Today, that All Other still had me nervous, but I was counting on the sidewalk in question being high and wide away, there being no fine for parking on a curb or pavement edging, the spirit of the sidewalk parking regulation being to keep pedestrian walkways clear. Even if they somehow wanted to argue that this dirt and plant covered edging was part of a sidewalk system, the narrowness of it coupled with the precipitous hill meant it was not suited for feet, wheelchairs or strollers anyway. I thought I was clean in letter and spirit.

However, with years of dealing with petty bureaucrats and other literalists in Boston, Manhattan and other cities, I thought they could arbitrarily make up a violation and I’d lose anyway.

The train in was much faster than I figured, so I arrived at 9 for the 9:30 hearing. I checked in with the clerk at window 224-K (she looked disturbingly like a much younger, much less weathered Maura Hennigan). It must have been a slow day. She looked at my letter and said to have a seat, I would be number 1.

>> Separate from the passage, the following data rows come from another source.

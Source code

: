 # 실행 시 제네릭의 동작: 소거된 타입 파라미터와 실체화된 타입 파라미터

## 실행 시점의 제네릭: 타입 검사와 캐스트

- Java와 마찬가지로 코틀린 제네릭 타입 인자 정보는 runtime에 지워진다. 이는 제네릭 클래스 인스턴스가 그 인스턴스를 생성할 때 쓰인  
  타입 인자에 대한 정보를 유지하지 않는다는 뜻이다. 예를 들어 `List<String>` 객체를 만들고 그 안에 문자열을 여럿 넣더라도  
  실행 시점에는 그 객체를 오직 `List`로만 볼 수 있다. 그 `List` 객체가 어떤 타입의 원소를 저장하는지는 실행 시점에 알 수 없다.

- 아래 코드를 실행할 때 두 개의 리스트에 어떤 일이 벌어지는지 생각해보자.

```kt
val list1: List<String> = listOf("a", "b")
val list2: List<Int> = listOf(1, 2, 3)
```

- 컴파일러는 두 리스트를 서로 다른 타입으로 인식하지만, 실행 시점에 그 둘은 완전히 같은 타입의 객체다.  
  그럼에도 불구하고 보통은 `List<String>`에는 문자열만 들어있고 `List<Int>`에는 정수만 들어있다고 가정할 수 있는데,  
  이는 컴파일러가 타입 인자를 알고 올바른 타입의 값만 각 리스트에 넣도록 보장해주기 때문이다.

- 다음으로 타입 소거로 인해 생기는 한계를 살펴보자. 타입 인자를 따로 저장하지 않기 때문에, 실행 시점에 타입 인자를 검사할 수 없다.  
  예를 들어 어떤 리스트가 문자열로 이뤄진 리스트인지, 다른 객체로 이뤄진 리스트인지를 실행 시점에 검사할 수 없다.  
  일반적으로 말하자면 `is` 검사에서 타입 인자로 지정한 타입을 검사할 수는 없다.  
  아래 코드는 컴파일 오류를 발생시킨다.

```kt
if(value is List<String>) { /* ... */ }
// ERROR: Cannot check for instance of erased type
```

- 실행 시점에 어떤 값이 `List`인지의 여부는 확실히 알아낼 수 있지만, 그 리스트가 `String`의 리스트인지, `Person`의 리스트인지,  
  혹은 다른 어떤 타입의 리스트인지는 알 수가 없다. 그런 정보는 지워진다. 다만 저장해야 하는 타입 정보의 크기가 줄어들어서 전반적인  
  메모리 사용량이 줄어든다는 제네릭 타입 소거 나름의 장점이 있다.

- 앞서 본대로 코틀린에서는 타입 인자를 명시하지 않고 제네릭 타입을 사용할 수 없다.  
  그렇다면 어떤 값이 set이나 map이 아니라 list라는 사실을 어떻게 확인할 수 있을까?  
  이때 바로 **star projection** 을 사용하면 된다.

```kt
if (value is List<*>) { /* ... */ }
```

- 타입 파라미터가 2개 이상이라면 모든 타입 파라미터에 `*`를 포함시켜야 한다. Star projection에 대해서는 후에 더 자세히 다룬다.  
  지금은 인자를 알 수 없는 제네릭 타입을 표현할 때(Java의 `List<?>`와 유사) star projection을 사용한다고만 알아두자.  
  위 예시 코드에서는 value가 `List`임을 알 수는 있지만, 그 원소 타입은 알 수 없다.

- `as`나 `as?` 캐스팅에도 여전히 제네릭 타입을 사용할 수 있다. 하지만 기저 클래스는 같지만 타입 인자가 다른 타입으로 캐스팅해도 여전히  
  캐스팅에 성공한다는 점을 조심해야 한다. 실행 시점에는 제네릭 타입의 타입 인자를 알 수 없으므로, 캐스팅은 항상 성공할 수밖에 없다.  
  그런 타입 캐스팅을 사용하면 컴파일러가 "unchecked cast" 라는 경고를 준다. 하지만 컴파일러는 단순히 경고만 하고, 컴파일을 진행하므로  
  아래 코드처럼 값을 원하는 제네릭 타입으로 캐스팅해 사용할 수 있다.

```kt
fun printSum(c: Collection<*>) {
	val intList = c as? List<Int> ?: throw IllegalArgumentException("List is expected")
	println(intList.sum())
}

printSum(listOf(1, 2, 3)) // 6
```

Maybe two minutes later, a 20-something man opened the door and called “Number 1.” He led me to room 3.

He said he was Lou. The “informal” hearing as he described it was still pretty formal, but mercifully brief. I signed my rights document, raised my hand to the simple “Do you promise to tell the truth?” oath, and heard that if I didn’t like his decision, I had to file a civil suit to appeal.

The hearing took less time than the prologue. I was out of there within 10 minutes from “Number 1.” I showed him the photos, explained where the van was, and made my multi-point pitch.

Not only was it quickly obvious that he believed me, but he also said that he couldn’t figure out why the officer would write (sidewalk) on the ticket. There was a place for that with a checkbox. In other words, an illogical ticket that showed the officer was not thinking clearly was all that would have been necessary. Say it with me, overprepared again.

When it became clear he as dismissing the ticket, I did the social thing and said that I knew it was only $15 and didn’t want to be a jerk about it. Then he made my morning by saying, “You’re not being a jerk. He was being a jerk.”

He handed me a one-page report with an Action Code 83, dismissal, with the comment, “Respondent convinced me ticked was invalidly issued.”

It was a lot of time and effort over a little bit of money, but the parking orks I figured on meeting weren’t there. I felt a lot better walking out than into City Hall.

Tips from the Recently Victorious

I’m not a lawyer and don’t even play on in community theater. However, I think I have learned:

  • If a parking ticket is crazy, you have a good shot at getting it dismissed.
  • It is a pain in the neck or other body part to do this.
  • A detailed, well argued letter may or may not get it dismissed.
  • If you have to go into a hearing, it’s your wits on trail along with the facts.
  • The ticketing officer does not show and the only prosecution is the information on the ticket.
  • You are presumed guilty of the regulation violation.
  • You should look at the regulations, which may convince you that the ticket is invalid or you blew it and should pay the fine.
  • If you simply like contention, this is good, cheap sport, and at worst you don’t have to pay more if you lose the hearing.
  • Visuals can help — relevant photos and drawings.
  • The hearing officer is certain to have a highly tuned B.S. detector. Don’t try to fake it.